Function
The anchors of a mooring system provide fixed points in the sea bed which can resist the loads from the mooring lines for the lifetime of the project. The reference configuration includes three anchors, one for each mooring line.
What it costs*
About £17 million for a 450 MW floating offshore wind farm using drag embedment anchors.
Difficult ground conditions require the use of piled or suction anchors which could result in anchor costs that are several times higher.
Vertical and multi-directional loading from other foundation types, or shared anchors also increase anchor costs.
Who supplies them
Bruce Anchor, Delmar Vryhof, Global Energy Group, RCAM Technologies, Subsea Micropiles, Swift Anchors and Mooreast.

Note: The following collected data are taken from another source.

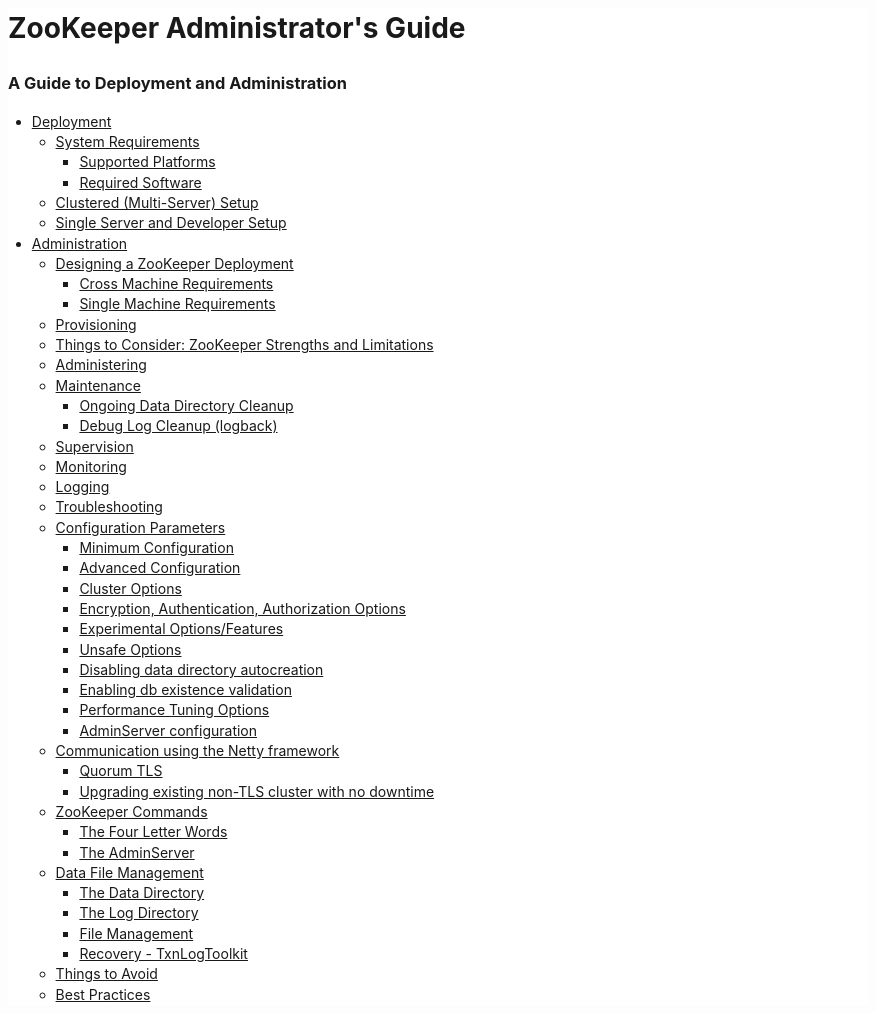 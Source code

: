 

# ZooKeeper Administrator's Guide

### A Guide to Deployment and Administration

* [Deployment](#ch_deployment)
    * [System Requirements](#sc_systemReq)
        * [Supported Platforms](#sc_supportedPlatforms)
        * [Required Software](#sc_requiredSoftware)
    * [Clustered (Multi-Server) Setup](#sc_zkMulitServerSetup)
    * [Single Server and Developer Setup](#sc_singleAndDevSetup)
* [Administration](#ch_administration)
    * [Designing a ZooKeeper Deployment](#sc_designing)
        * [Cross Machine Requirements](#sc_CrossMachineRequirements)
        * [Single Machine Requirements](#Single+Machine+Requirements)
    * [Provisioning](#sc_provisioning)
    * [Things to Consider: ZooKeeper Strengths and Limitations](#sc_strengthsAndLimitations)
    * [Administering](#sc_administering)
    * [Maintenance](#sc_maintenance)
        * [Ongoing Data Directory Cleanup](#Ongoing+Data+Directory+Cleanup)
        * [Debug Log Cleanup (logback)](#Debug+Log+Cleanup+Logback)
    * [Supervision](#sc_supervision)
    * [Monitoring](#sc_monitoring)
    * [Logging](#sc_logging)
    * [Troubleshooting](#sc_troubleshooting)
    * [Configuration Parameters](#sc_configuration)
        * [Minimum Configuration](#sc_minimumConfiguration)
        * [Advanced Configuration](#sc_advancedConfiguration)
        * [Cluster Options](#sc_clusterOptions)
        * [Encryption, Authentication, Authorization Options](#sc_authOptions)
        * [Experimental Options/Features](#Experimental+Options%2FFeatures)
        * [Unsafe Options](#Unsafe+Options)
        * [Disabling data directory autocreation](#Disabling+data+directory+autocreation)
        * [Enabling db existence validation](#sc_db_existence_validation)
        * [Performance Tuning Options](#sc_performance_options)
        * [AdminServer configuration](#sc_adminserver_config)
    * [Communication using the Netty framework](#Communication+using+the+Netty+framework)
        * [Quorum TLS](#Quorum+TLS)
        * [Upgrading existing non-TLS cluster with no downtime](#Upgrading+existing+nonTLS+cluster)
    * [ZooKeeper Commands](#sc_zkCommands)
        * [The Four Letter Words](#sc_4lw)
        * [The AdminServer](#sc_adminserver)
    * [Data File Management](#sc_dataFileManagement)
        * [The Data Directory](#The+Data+Directory)
        * [The Log Directory](#The+Log+Directory)
        * [File Management](#sc_filemanagement)
        * [Recovery - TxnLogToolkit](#Recovery+-+TxnLogToolkit)
    * [Things to Avoid](#sc_commonProblems)
    * [Best Practices](#sc_bestPractices)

Suction pile anchor, drag embedment anchor and driven pile anchor. Images courtesy of Acteon, Principle Power and Acteon. All rights reserved.
Key facts
Anchors are used across many different industries and so the existing design types are well established, although new devices are coming on to the market at low technology readiness levels, providing the opportunity to anchor in a wide range of ground conditions. The anchor types expected to be used most for floating offshore wind turbines are:
- Drag embedment
- Driven pile, and
- Suction pile.
Drag embedment | Driven pile | Suction pile | |
---|---|---|---|
Where used | Best suited to cohesive sediments that are not too stiff to impede embedment. Used where possible as lowest cost. | Can be used in a wide range of conditions, including where there are boulders or hard ground. | Requires sea bed conditions that are firm enough to hold suction but not so hard that penetration is impeded |
Loading | Uni-directional, horizontal only | Multi-directional, horizontal, and vertical | Multi-directional, horizontal, and vertical |
Installation | Simple, requires pre-tensioning | Driving by vibro- or impact-hammer causes noise | Relatively simple process: self-weight starts embedment, followed by suction |
Removal | Are designed to be recoverable | Difficult to remove | Removal is the reverse of installation |
The choice of which type of anchor to use is driven primarily by the set of loads it will encounter and ground conditions.
Floating offshore wind introduces larger numbers of anchors per site than are used by other markets and so the total installed cost is a major consideration.
An array of floating turbines has the potential to share some anchors, which would reduce the overall cost, as has been demonstrated at Hywind Tampen where 11 turbines share 19 anchors. Shared anchors must be designed to resist loading from multiple directions, and the consequence of cascade effects resulting from single/multiple line failures needs to be addressed.
A drag embedment anchor for a 15 MW turbine has a typical mass of 35 to 50 t.